Begin with the first line of the entries below. Copy each line exactly, stopping after the one that contains "### **리뷰 포인트(질문)**".

......

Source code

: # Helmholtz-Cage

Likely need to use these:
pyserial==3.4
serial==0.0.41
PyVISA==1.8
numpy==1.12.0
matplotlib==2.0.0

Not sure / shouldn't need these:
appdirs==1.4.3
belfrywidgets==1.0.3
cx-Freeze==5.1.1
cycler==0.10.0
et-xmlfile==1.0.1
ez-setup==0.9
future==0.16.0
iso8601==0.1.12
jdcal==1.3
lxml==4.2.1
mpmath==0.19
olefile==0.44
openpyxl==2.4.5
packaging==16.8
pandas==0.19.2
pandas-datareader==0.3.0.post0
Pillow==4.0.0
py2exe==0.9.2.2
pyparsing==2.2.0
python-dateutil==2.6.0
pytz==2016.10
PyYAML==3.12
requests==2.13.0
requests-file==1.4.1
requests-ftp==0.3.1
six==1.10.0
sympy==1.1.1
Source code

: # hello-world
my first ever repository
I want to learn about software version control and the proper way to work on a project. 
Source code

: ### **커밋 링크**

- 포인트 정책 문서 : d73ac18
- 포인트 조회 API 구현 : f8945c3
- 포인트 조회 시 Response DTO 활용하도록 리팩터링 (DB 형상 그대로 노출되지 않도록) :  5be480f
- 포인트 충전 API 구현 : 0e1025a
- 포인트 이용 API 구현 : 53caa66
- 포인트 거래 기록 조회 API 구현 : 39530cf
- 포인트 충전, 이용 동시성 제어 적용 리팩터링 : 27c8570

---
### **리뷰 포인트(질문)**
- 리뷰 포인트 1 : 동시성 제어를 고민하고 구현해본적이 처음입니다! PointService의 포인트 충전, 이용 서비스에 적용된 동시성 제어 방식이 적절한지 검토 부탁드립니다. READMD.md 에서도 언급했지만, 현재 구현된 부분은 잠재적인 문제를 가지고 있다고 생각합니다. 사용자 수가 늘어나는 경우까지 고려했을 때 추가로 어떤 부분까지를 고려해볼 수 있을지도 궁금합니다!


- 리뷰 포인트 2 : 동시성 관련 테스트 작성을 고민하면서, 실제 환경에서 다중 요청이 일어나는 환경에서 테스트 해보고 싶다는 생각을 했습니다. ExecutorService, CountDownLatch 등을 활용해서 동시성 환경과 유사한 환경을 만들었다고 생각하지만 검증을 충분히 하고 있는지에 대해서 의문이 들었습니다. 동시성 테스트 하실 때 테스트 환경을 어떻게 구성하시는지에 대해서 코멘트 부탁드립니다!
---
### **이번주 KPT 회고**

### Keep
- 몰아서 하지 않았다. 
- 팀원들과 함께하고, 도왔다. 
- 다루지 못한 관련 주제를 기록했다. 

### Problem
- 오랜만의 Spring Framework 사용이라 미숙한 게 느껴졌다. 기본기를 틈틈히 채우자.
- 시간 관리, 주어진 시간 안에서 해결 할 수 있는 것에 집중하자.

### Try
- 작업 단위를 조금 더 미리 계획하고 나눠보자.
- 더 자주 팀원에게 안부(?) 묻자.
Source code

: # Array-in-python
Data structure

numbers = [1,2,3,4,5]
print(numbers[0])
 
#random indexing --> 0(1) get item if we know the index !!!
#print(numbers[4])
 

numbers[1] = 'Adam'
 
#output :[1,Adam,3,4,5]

......

# TASK RESPONSE
Source code

: # Helmholtz-Cage

Likely need to use these:
pyserial==3.4
serial==0.0.41
PyVISA==1.8
numpy==1.12.0
matplotlib==2.0.0

Not sure / shouldn't need these:
appdirs==1.4.3
belfrywidgets==1.0.3
cx-Freeze==5.1.1
cycler==0.10.0
et-xmlfile==1.0.1
ez-setup==0.9
future==0.16.0
iso8601==0.1.12
jdcal==1.3
lxml==4.2.1
mpmath==0.19
olefile==0.44
openpyxl==2.4.5
packaging==16.8
pandas==0.19.2
pandas-datareader==0.3.0.post0
Pillow==4.0.0
py2exe==0.9.2.2
pyparsing==2.2.0
python-dateutil==2.6.0
pytz==2016.10
PyYAML==3.12
requests==2.13.0
requests-file==1.4.1
requests-ftp==0.3.1
six==1.10.0
sympy==1.1.1
Source code

: # hello-world
my first ever repository
I want to learn about software version control and the proper way to work on a project. 
Source code

: ### **커밋 링크**

- 포인트 정책 문서 : d73ac18
- 포인트 조회 API 구현 : f8945c3
- 포인트 조회 시 Response DTO 활용하도록 리팩터링 (DB 형상 그대로 노출되지 않도록) :  5be480f
- 포인트 충전 API 구현 : 0e1025a
- 포인트 이용 API 구현 : 53caa66
- 포인트 거래 기록 조회 API 구현 : 39530cf
- 포인트 충전, 이용 동시성 제어 적용 리팩터링 : 27c8570

---
### **리뷰 포인트(질문)**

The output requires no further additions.